Artist:     Five Americans
Title:     I See The Light
Source:     Simulated stereo LP: Nuggets-Classics From the Psychedelic 60s
Writer:     Durill/Ezell/Rabon
Label:     Rhino (original label: Abnak)
Year:     1965
     For years I was under the impression that the Five Americans were a Texas band, mainly due to Abnak Records having a Texas address. It turns out, though, that the band was actually from Durant, Oklahoma, although by the time they had their biggest hit, Western Union, they were playing most of their gigs in the Lone Star state.
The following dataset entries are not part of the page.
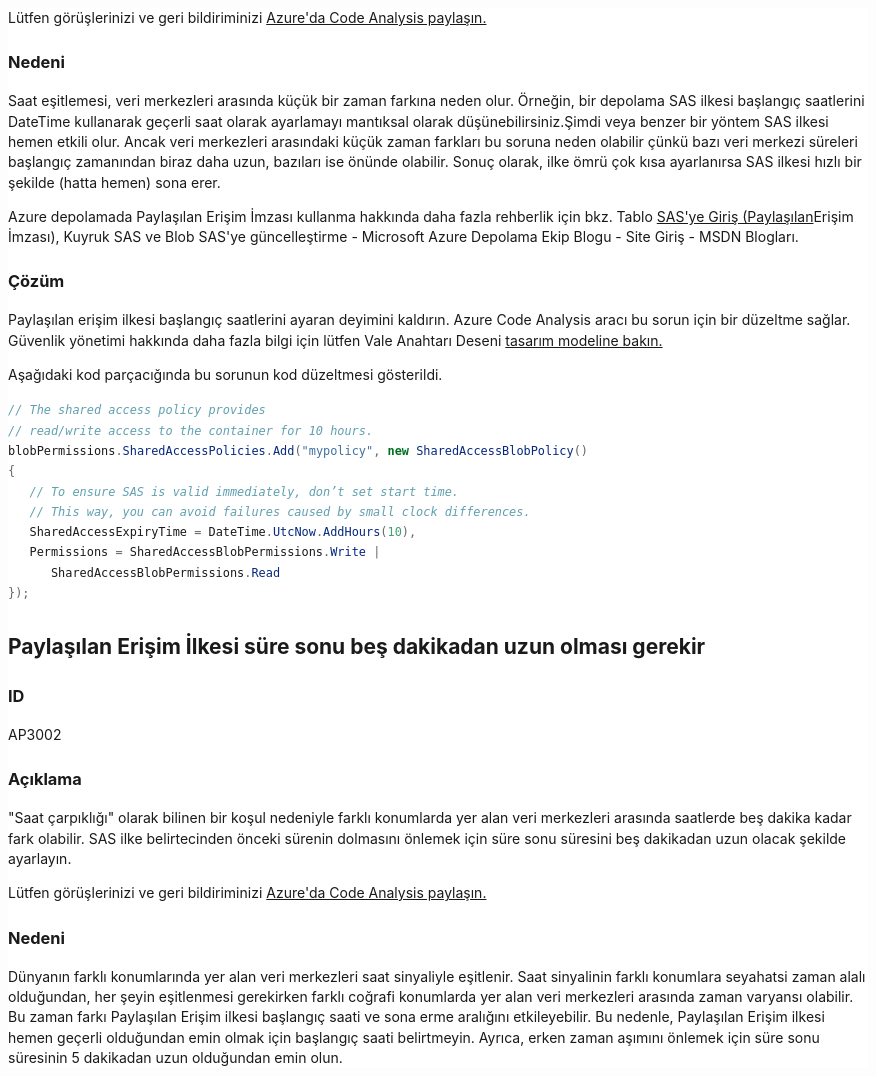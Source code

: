 Lütfen görüşlerinizi ve geri bildiriminizi [Azure'da Code Analysis paylaşın.](https://social.msdn.microsoft.com/Forums/en-US/home)

### <a name="reason"></a>Nedeni
Saat eşitlemesi, veri merkezleri arasında küçük bir zaman farkına neden olur. Örneğin, bir depolama SAS ilkesi başlangıç saatlerini DateTime kullanarak geçerli saat olarak ayarlamayı mantıksal olarak düşünebilirsiniz.Şimdi veya benzer bir yöntem SAS ilkesi hemen etkili olur. Ancak veri merkezleri arasındaki küçük zaman farkları bu soruna neden olabilir çünkü bazı veri merkezi süreleri başlangıç zamanından biraz daha uzun, bazıları ise önünde olabilir. Sonuç olarak, ilke ömrü çok kısa ayarlanırsa SAS ilkesi hızlı bir şekilde (hatta hemen) sona erer.

Azure depolamada Paylaşılan Erişim İmzası kullanma hakkında daha fazla rehberlik için bkz. Tablo [SAS'ye Giriş (Paylaşılan](https://blogs.msdn.microsoft.com/windowsazurestorage/2012/06/12/introducing-table-sas-shared-access-signature-queue-sas-and-update-to-blob-sas/)Erişim İmzası), Kuyruk SAS ve Blob SAS'ye güncelleştirme - Microsoft Azure Depolama Ekip Blogu - Site Giriş - MSDN Blogları.

### <a name="solution"></a>Çözüm
Paylaşılan erişim ilkesi başlangıç saatlerini ayaran deyimini kaldırın. Azure Code Analysis aracı bu sorun için bir düzeltme sağlar. Güvenlik yönetimi hakkında daha fazla bilgi için lütfen Vale Anahtarı Deseni [tasarım modeline bakın.](/previous-versions/msp-n-p/dn568102(v=pandp.10))

Aşağıdaki kod parçacığında bu sorunun kod düzeltmesi gösterildi.

```csharp
// The shared access policy provides
// read/write access to the container for 10 hours.
blobPermissions.SharedAccessPolicies.Add("mypolicy", new SharedAccessBlobPolicy()
{
   // To ensure SAS is valid immediately, don’t set start time.
   // This way, you can avoid failures caused by small clock differences.
   SharedAccessExpiryTime = DateTime.UtcNow.AddHours(10),
   Permissions = SharedAccessBlobPermissions.Write |
      SharedAccessBlobPermissions.Read
});
```

## <a name="shared-access-policy-expiry-time-must-be-more-than-five-minutes"></a>Paylaşılan Erişim İlkesi süre sonu beş dakikadan uzun olması gerekir
### <a name="id"></a>ID
AP3002

### <a name="description"></a>Açıklama
"Saat çarpıklığı" olarak bilinen bir koşul nedeniyle farklı konumlarda yer alan veri merkezleri arasında saatlerde beş dakika kadar fark olabilir. SAS ilke belirtecinden önceki sürenin dolmasını önlemek için süre sonu süresini beş dakikadan uzun olacak şekilde ayarlayın.

Lütfen görüşlerinizi ve geri bildiriminizi [Azure'da Code Analysis paylaşın.](https://social.msdn.microsoft.com/Forums/en-US/home)

### <a name="reason"></a>Nedeni
Dünyanın farklı konumlarında yer alan veri merkezleri saat sinyaliyle eşitlenir. Saat sinyalinin farklı konumlara seyahatsi zaman alalı olduğundan, her şeyin eşitlenmesi gerekirken farklı coğrafi konumlarda yer alan veri merkezleri arasında zaman varyansı olabilir. Bu zaman farkı Paylaşılan Erişim ilkesi başlangıç saati ve sona erme aralığını etkileyebilir. Bu nedenle, Paylaşılan Erişim ilkesi hemen geçerli olduğundan emin olmak için başlangıç saati belirtmeyin. Ayrıca, erken zaman aşımını önlemek için süre sonu süresinin 5 dakikadan uzun olduğundan emin olun.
I See The Light is an earlier single built around a repeating Farfisa organ riff that leads into a song that can only be described as in your face.
   
Artist:     Who
Title:     My Generation
Source:     Mono CD: Meaty Beaty Big And Bouncy (originally released on LP: The Who Sings My Generation)
Writer:    Pete Townshend
Label:    MCA (original label: Decca)
Year:     1965
     In late 1965 the Who released a song that quickly became the anthem of a generation. As a matter of fact it's My Generation. Some of us, including Who drummer Keith Moon, did indeed die before we got old. The rest of us weren't so lucky, but hey, that's life.

Artist:    Canned Heat
Title:    Amphetamine Annie
Source:    LP: Boogie With Canned Heat
Writer(s):    Canned Heat
Label:    United Artists (original label: Liberty)
Year:    1968
    By the end of 1967 the Haight-Ashbury scene had taken a definite turn for the worse. Most veterans of the street (i.e. those who had been there before the Summer of Love) placed the blame firmly on the influx of naive runaways that had flooded the area in the wake of calls to "go to San Francisco" earlier in the year, and on the drug dealers who preyed upon them. Methamphetamine (aka speed) was the drug usually singled out as the most destructive force at play. Back then it was the pill form of speed, such as white crosses, that was prevalent among users; the powdered crystal meth that has become a concern in modern rural America would not be used widely until the 1970s. As one of the original Bay Area bands, Canned Heat decided to take a stand against the drug, declaring in the song Amphetamine Annie that "speed kills", a phrase that would show up as graffiti on various walls in the city as well.

Artist:     Canned Heat
Title:     Catfish Blues
Source:     LP: Progressive Heavies (originally released on LP: Canned Heat)
Writer:     Robert Petway
Label:     United Artists (original label: Liberty)
Year     1967
     Like many other US cities in the 1960s, San Francisco had a small but enthusiastic community of collectors of blues records. A group of them got together in 1966 to form Canned Heat, and made quite an impression when they played the Monterey International Pop Festival in June of 1967. This led to a contract with Liberty Records and an album consisting entirely of cover versions of blues standards. One standout track from that album is Robert Petway's Catfish Blues, expanded to over six minutes by the Heat.

Artist:    Canned Heat
Title:    Fried Hockey Boogie
Source:    LP: Boogie With Canned Heat
Writer(s):    Samuel L. Taylor
Label:    United Artists (original label: Liberty)
Year:    1968
    The climax of every Canned Heat performance was the "boogie", a loose jam based on a repeating three-note riff that gave each band member a chance to strut their stuff as a soloist. The first of these to be released on a record was actually a studio recording. Fried Hockey Boogie was the final track on the band's second LP, appropriately titled Boogie With Canned Heat. The song was officially credited to bassist Larry Taylor.